Read the records below. Copy each line where the string "with" occurs.
#### Dataset
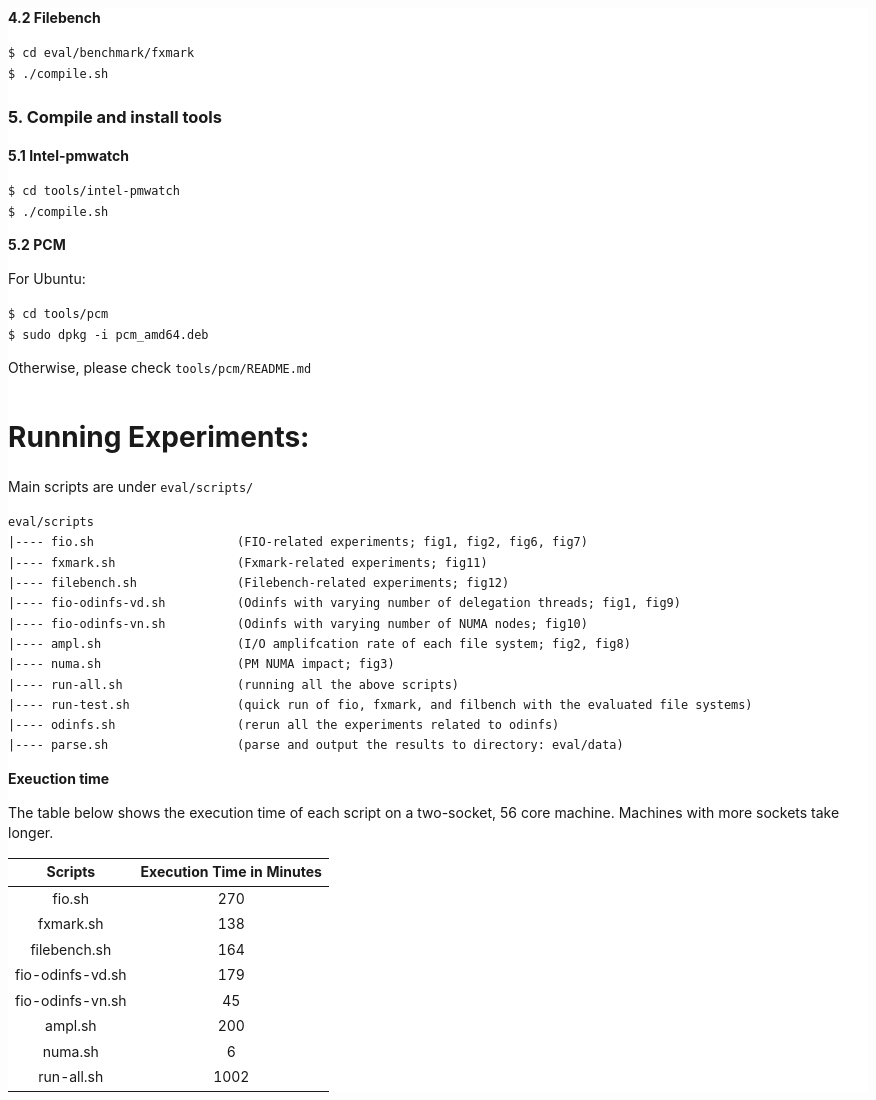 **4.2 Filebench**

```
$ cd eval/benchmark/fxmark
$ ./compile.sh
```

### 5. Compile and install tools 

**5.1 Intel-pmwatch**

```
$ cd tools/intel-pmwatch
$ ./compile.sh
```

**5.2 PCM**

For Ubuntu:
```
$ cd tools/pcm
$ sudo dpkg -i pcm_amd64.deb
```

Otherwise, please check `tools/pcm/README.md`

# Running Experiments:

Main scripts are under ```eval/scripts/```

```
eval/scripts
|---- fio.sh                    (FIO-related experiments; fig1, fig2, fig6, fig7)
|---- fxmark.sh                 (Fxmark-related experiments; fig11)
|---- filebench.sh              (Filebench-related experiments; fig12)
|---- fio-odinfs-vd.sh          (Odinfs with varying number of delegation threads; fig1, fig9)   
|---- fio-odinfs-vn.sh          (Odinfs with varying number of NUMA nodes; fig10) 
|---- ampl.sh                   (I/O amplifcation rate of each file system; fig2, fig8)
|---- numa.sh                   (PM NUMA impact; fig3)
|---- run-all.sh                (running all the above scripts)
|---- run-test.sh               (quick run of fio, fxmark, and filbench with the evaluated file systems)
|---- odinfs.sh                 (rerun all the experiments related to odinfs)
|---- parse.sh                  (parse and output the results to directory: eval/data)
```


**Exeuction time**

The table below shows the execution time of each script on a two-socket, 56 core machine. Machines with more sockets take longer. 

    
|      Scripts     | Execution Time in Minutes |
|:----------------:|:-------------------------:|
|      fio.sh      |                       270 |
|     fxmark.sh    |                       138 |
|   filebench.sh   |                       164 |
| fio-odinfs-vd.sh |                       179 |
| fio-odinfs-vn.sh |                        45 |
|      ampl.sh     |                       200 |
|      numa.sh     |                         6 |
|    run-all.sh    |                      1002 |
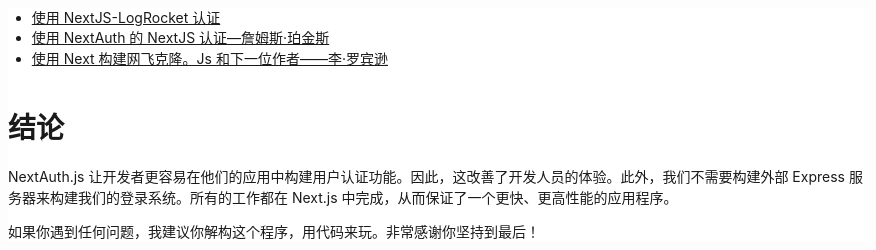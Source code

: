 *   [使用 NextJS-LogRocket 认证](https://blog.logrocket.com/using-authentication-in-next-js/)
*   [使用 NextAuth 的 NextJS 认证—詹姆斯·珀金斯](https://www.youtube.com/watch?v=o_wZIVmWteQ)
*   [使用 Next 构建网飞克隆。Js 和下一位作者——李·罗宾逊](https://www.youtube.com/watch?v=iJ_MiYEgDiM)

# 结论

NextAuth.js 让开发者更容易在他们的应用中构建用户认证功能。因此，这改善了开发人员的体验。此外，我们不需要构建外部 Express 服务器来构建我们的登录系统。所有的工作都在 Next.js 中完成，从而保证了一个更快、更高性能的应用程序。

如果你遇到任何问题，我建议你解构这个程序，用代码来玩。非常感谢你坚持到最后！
########
• _Reply_:
|---- fio-odinfs-vd.sh          (Odinfs with varying number of delegation threads; fig1, fig9)   
|---- fio-odinfs-vn.sh          (Odinfs with varying number of NUMA nodes; fig10) 
|---- run-test.sh               (quick run of fio, fxmark, and filbench with the evaluated file systems)
The table below shows the execution time of each script on a two-socket, 56 core machine. Machines with more sockets take longer. 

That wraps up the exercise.